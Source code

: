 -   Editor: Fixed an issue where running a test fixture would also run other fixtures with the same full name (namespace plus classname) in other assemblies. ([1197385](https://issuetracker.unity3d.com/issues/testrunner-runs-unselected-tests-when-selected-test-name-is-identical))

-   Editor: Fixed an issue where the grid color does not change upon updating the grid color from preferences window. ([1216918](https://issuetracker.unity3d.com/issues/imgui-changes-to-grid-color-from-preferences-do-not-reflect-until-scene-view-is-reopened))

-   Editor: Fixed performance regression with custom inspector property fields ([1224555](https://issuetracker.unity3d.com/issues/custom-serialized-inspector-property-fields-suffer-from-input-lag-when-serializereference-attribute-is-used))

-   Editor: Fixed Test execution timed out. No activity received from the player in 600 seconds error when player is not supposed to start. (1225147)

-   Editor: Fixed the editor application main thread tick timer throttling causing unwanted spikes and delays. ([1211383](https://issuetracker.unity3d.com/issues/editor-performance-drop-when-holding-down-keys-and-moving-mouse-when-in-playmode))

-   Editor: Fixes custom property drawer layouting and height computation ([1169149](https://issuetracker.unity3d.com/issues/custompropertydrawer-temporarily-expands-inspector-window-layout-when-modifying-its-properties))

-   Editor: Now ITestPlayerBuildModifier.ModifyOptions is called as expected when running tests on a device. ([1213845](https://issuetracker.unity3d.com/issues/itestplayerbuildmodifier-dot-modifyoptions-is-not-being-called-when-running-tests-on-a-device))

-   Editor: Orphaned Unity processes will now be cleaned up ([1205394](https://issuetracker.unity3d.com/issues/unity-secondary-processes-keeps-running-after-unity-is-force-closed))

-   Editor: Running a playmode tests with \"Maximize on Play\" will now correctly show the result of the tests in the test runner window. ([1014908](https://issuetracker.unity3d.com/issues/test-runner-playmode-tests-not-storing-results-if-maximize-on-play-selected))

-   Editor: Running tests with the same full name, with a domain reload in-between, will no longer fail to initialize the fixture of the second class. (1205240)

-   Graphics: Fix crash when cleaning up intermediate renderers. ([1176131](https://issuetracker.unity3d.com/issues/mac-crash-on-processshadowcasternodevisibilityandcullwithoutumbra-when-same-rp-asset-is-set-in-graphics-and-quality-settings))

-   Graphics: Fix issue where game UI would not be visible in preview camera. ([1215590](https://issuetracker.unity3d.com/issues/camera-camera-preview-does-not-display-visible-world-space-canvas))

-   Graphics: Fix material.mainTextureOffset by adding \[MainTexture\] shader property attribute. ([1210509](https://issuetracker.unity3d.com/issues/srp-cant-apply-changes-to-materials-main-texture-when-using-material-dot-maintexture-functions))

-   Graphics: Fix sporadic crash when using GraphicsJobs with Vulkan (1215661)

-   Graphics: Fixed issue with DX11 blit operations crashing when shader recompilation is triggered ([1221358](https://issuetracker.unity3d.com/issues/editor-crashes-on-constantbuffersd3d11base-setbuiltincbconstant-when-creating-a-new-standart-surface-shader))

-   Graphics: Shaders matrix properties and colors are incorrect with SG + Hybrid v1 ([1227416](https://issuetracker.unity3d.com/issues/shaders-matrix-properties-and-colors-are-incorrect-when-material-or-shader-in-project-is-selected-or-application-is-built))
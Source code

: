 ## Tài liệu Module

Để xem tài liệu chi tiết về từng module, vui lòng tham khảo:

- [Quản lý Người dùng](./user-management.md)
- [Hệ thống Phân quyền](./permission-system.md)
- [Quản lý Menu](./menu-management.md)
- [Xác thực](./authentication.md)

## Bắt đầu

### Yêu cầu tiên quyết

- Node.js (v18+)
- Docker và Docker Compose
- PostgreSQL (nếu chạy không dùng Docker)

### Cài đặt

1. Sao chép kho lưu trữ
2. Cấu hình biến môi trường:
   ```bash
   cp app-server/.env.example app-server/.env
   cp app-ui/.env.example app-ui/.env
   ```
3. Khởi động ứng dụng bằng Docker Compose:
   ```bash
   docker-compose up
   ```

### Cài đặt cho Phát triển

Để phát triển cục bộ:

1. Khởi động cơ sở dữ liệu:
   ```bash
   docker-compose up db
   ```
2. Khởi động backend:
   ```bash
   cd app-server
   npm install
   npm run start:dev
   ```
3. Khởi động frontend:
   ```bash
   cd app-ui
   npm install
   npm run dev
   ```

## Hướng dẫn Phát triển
-=-=-
Return every line of the listing that has the word "Quản" in it.

Output:
- [Quản lý Người dùng](./user-management.md)
- [Quản lý Menu](./menu-management.md)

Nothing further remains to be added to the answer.